Vanno sicuramente nella direzione richiesta da Bruxelles, quella dell'apertura dei mercati, le norme in materia di riordino delle professioni. Su questo capitolo l'esecutivo ha ripreso, rendendole più esplicite e vincolanti, le linee guida già contenute nel secondo decreto estivo. La riforma dovrà essere portata a termine entro dodici mesi ma già in questa fase preliminare ha attirato l'attenzione del Consiglio nazionale forense il cui presidente, Guido Alpa, si è appellato ai parlamentari (tra i quali la categoria degli avvocati è ben rappresentata) perché manifestino la propria contrarietà. Una ulteriore spinta alla liberalizzazione è prevista anche nel settore dei servizi pubblici locali.
Altro dossier delicato è quello che riguarda i dipendenti pubblici. Nel testo è contenuta una norma sulla gestione degli esuberi tra gli statali che sostanzialmente ricalca quella già in vigore dal 2001, che però di fatto non è mai stata applicata. La novità fondamentale sta nel fatto che la procedura con cui vengono dichiarati gli esuberi da spostare ad altre amministrazione (ed eventualmente da porre a disposizione con lo stipendio ridotto all'80 per cento, non prevederà più la consultazione dei sindacati.
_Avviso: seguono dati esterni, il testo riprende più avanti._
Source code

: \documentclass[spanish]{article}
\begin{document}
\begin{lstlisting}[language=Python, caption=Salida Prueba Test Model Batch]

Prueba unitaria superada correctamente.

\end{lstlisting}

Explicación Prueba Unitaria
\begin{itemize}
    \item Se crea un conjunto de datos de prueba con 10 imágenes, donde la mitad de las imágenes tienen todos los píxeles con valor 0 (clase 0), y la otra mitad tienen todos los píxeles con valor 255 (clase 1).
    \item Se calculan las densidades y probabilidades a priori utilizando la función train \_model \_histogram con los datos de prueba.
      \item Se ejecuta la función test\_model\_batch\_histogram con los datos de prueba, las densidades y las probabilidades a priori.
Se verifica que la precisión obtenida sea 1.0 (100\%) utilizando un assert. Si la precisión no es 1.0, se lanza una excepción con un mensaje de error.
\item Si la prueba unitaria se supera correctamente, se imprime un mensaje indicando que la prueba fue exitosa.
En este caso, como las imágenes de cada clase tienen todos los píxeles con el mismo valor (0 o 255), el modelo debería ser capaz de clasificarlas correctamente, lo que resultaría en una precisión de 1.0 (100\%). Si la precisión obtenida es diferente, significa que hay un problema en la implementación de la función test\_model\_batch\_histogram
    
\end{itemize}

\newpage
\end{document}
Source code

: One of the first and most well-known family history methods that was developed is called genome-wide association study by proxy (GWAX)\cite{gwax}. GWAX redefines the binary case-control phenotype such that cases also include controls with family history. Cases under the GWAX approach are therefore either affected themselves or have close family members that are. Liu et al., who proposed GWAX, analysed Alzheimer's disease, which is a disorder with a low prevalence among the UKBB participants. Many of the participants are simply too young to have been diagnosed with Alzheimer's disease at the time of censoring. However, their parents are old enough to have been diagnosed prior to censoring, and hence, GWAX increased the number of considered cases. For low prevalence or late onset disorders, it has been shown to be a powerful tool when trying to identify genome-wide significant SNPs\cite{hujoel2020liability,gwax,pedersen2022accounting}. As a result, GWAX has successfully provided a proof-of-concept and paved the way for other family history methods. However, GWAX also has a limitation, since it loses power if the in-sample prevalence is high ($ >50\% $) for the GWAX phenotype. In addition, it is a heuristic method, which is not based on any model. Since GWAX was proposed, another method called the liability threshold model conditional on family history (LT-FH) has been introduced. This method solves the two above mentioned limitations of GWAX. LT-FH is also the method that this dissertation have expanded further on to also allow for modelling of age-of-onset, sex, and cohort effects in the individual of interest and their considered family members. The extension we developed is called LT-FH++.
C'è poi il pacchetto lavoro voluto dal ministro Sacconi. Assenti le norme sui licenziamenti, contiene una forte spinta ai contratti di apprendistato per i giovani; per i primi tre anni questa formula dovrebbe contare su una decontribuzione al 100 per cento, finanziata dall'incremento di un punto dell'aliquota previdenziale per i lavoratori parasubordinati. Vengono poi favorite altre forme contrattuali, il telelavoro e il part time (che si ritiene possano aumentare in particolare il tasso di partecipazione femminile. C'è quindi una norma di detassazione riservata affidata però alle Regioni, che potranno dedurre dalla base imponibile dell'Irap la componente che corrisponde al costo de lavoro. Lo sgravio dovrà però essere interamente a carico dei bilanci regionali.
Poi, rispetto allo schema della lettera, ci sono novità in materia di istruzione che dovrebbero favorire la formazione del capitale umano, che per quanto ben intenzionate rischiano di avere un impatto marginali. Infine le dismissioni, cui è affidato il compito di contribuire alla discesa del debito pubblico: nel decreto però si delineano solo quelle che riguardano i beni dela Difesa.